Born about 1594 in Barkhamstead, Hertfordshire, in England. He came to America with his wife and at least 7 of his children and settled in Sudbury, where he first appears in their records with the 1st Land Division of 1639.
His residence was on the east side of the Sudbury River in a subdivision now called Wayland.
In 1656 Edmund filed with 12 others a petition for the creation of a new plantation. The petition was approved in 1660, and Edmund relocated there. This home was located in the westerly part of town on the Old County Road leading from Marlboro to Northboro and a short distance from the Old Williams Tavern.
His first wife, Tamazine Frost, died at Sudbury at Jun 13, 1654. The death record is the only record that mentions her by name.
Edmund marries his second wife Mercie, Widow of Thomas Brigham, at Sudbury in 1655. After Edmund's death Mercie will marry again to William Hunt of Marlboro in 1664. Tradition says her maiden name was Hurd.

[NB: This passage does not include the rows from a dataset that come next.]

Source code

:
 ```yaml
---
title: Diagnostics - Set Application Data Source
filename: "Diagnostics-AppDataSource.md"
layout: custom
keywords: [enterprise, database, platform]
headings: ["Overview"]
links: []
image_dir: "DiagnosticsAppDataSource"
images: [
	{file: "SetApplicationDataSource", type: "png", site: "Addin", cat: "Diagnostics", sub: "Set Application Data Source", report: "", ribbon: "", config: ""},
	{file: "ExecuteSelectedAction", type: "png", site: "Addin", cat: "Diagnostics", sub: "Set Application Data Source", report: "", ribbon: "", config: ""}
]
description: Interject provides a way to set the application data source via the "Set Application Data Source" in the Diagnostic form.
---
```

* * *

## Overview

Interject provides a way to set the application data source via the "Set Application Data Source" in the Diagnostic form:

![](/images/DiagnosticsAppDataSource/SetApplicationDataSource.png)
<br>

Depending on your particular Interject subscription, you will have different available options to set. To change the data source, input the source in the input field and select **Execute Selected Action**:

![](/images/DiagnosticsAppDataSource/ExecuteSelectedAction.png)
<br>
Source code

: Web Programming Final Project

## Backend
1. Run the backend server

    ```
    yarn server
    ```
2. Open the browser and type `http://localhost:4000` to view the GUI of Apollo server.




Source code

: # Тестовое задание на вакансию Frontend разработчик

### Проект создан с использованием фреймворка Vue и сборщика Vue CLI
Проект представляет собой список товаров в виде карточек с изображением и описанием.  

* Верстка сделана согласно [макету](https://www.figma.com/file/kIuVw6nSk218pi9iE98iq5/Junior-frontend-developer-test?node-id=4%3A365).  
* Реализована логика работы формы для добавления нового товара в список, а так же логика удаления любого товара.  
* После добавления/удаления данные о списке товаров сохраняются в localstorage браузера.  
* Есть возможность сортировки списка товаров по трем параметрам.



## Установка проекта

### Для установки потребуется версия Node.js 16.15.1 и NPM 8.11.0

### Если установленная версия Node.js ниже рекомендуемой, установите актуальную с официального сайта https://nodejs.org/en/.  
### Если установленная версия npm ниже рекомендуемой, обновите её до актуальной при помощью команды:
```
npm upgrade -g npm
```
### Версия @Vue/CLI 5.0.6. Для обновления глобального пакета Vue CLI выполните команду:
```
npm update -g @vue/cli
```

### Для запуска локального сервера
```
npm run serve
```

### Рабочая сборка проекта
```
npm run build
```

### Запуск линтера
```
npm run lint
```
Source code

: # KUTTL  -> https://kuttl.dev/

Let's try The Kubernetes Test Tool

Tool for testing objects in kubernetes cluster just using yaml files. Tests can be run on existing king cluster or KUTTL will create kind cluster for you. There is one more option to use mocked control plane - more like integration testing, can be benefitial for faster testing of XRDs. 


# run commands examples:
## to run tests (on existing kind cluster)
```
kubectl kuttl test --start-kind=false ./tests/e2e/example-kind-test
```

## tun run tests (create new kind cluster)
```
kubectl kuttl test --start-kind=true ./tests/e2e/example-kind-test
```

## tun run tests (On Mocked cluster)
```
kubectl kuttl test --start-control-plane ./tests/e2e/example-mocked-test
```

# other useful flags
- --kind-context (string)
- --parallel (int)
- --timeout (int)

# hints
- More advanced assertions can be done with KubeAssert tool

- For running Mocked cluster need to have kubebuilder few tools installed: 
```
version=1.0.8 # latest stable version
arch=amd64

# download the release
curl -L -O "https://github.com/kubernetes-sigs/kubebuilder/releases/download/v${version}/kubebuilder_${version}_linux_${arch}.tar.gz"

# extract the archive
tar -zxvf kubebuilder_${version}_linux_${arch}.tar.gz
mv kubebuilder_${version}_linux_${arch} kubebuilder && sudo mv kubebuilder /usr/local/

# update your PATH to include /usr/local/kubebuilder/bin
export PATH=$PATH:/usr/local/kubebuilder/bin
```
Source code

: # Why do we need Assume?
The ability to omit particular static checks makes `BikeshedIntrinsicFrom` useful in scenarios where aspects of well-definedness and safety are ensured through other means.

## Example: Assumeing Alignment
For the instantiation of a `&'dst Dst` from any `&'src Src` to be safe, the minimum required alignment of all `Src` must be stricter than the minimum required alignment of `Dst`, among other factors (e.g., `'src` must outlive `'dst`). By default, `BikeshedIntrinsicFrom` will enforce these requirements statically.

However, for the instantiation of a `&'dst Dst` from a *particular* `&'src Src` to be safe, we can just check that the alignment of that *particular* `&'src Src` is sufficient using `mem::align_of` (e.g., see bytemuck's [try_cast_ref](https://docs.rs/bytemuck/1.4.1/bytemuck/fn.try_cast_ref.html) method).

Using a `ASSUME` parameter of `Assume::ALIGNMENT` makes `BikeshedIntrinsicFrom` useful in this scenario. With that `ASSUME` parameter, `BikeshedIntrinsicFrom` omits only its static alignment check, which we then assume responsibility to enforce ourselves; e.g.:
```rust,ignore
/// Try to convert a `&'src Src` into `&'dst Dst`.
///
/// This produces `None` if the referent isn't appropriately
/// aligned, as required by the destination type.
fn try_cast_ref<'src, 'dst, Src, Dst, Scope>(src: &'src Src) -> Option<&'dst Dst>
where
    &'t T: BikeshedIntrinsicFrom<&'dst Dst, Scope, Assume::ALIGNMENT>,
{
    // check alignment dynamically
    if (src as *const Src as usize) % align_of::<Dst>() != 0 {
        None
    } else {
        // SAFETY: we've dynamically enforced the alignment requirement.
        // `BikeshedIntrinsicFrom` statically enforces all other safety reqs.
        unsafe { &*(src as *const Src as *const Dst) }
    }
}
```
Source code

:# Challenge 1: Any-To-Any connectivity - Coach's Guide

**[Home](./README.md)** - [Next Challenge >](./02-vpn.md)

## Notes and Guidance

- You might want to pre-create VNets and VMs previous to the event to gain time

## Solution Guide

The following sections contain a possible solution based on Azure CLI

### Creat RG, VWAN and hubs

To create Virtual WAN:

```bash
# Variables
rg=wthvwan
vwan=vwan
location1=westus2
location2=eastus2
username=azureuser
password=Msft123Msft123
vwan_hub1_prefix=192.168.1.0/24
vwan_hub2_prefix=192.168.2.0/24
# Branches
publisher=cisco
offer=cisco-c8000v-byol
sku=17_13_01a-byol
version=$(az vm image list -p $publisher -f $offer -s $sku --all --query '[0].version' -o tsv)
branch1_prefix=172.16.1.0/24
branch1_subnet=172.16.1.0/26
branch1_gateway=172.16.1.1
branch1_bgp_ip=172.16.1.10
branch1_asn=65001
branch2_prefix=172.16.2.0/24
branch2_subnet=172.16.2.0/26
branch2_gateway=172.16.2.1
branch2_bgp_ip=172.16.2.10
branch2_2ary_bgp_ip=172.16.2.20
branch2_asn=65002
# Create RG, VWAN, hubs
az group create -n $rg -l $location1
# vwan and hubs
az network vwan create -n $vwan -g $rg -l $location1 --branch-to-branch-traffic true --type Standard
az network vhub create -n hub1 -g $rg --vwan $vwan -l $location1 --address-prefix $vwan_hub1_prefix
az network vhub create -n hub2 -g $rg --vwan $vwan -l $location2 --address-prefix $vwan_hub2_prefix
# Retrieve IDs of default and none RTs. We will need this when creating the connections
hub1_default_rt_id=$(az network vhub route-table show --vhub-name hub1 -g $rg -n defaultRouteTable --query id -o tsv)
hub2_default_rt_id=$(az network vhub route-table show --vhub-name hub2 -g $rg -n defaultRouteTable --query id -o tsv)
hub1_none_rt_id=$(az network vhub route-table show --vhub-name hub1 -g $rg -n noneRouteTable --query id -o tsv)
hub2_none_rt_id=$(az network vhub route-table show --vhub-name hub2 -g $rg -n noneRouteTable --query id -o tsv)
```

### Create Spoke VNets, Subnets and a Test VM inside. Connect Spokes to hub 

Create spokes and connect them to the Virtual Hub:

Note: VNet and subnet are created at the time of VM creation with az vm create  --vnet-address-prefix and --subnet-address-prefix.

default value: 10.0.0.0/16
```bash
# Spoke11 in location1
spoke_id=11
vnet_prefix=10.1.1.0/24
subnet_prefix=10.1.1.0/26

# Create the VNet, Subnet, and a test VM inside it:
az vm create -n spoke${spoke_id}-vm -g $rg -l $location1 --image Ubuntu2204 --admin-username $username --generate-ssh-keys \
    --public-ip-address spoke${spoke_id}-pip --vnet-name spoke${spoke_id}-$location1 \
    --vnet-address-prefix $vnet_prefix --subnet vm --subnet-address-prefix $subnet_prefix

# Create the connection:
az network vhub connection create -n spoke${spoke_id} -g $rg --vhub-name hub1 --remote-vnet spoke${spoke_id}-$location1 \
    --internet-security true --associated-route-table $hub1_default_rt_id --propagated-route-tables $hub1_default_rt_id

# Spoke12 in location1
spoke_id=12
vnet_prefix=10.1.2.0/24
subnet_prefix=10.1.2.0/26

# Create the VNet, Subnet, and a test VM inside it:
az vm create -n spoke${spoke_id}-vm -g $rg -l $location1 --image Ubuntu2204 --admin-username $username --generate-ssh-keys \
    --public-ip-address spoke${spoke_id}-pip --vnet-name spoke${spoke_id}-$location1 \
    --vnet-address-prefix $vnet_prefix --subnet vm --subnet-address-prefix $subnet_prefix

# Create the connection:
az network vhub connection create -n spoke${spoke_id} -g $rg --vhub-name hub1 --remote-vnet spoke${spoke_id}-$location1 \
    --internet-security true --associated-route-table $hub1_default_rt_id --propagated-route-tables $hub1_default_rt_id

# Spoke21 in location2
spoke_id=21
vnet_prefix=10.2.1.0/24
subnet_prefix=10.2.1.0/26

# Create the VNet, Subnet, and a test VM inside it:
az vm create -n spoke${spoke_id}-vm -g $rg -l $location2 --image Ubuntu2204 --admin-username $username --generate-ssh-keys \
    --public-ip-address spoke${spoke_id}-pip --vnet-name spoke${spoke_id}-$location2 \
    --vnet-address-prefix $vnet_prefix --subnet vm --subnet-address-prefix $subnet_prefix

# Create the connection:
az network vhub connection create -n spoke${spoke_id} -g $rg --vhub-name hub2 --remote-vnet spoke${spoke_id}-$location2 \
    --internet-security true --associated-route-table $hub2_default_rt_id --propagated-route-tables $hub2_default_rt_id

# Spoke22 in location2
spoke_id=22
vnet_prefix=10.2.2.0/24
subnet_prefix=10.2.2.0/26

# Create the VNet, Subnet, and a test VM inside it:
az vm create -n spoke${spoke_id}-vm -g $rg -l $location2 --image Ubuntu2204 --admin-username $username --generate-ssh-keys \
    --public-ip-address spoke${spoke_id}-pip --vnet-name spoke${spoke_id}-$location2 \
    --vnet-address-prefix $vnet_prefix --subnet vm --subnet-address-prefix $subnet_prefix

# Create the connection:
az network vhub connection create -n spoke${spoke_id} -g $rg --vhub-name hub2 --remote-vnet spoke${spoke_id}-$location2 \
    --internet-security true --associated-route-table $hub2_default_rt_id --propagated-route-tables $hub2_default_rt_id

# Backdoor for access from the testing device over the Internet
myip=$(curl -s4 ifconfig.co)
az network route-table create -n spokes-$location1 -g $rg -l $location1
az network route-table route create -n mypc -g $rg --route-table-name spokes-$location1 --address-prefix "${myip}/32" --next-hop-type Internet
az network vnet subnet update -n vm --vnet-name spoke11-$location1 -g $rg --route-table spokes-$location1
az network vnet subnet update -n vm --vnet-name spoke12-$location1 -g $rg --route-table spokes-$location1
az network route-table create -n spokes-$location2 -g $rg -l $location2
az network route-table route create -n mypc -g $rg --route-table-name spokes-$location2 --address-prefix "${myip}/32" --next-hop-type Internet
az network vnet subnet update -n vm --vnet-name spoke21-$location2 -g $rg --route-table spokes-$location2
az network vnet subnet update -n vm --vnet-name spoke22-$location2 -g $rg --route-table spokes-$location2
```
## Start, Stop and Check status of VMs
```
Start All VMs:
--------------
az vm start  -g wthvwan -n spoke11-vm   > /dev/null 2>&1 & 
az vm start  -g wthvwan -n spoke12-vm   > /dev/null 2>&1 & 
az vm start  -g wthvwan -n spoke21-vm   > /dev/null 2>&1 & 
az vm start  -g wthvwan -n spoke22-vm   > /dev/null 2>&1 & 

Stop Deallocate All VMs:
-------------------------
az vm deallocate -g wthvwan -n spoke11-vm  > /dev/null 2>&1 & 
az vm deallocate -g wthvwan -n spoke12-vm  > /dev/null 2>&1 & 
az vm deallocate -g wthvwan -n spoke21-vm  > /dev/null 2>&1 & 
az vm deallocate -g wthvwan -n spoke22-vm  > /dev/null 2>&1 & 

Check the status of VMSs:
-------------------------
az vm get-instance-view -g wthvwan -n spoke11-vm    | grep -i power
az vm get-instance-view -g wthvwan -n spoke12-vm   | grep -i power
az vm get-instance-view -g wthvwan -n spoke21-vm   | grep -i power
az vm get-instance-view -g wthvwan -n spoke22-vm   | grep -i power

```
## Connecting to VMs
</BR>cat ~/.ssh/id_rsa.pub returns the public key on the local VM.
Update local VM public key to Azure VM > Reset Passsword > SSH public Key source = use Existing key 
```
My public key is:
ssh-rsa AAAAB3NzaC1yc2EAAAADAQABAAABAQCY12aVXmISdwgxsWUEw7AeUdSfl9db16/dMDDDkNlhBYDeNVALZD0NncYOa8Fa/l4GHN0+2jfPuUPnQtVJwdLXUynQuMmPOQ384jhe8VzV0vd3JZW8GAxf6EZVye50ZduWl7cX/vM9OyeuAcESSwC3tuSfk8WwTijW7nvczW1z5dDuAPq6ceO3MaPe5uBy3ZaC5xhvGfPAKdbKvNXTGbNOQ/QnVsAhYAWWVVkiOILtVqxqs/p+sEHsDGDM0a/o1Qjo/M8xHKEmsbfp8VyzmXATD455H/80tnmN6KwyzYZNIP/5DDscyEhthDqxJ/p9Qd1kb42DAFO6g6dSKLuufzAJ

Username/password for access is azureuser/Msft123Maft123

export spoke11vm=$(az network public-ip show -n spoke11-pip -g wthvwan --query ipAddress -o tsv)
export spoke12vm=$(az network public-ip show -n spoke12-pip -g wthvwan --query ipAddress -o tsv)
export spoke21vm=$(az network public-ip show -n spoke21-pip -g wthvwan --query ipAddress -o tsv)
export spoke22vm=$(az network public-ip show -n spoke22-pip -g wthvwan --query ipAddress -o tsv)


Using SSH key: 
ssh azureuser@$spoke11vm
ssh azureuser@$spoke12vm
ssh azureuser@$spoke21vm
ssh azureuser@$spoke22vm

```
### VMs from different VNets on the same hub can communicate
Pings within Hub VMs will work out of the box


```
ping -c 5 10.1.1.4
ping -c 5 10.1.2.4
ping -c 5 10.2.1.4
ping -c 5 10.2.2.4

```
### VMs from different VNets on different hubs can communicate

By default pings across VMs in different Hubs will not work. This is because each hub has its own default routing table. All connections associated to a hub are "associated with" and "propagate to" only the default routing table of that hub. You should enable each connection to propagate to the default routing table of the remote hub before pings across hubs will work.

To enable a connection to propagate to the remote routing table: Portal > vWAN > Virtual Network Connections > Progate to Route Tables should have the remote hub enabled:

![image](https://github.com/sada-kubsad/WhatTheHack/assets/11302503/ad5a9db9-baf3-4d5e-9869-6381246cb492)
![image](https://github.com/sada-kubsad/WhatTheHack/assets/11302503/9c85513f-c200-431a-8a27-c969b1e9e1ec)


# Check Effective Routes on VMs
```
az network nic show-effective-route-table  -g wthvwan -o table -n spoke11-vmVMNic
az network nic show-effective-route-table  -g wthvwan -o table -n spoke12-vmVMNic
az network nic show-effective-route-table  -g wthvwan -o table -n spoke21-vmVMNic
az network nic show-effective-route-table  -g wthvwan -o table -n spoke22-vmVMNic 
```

As yeomen farmers Edmund Rice and the other early settlers at Sudbury were well prepared for the tasks of forming and governing a new community. As yeomen they had assumed both personal and community responsibilities back in England. As Protestant churchmen they had been encouraged to read and write so that they could study and understand their Bible. Although not of the noble class, they had shared many community and church responsibilities in their former communities in England.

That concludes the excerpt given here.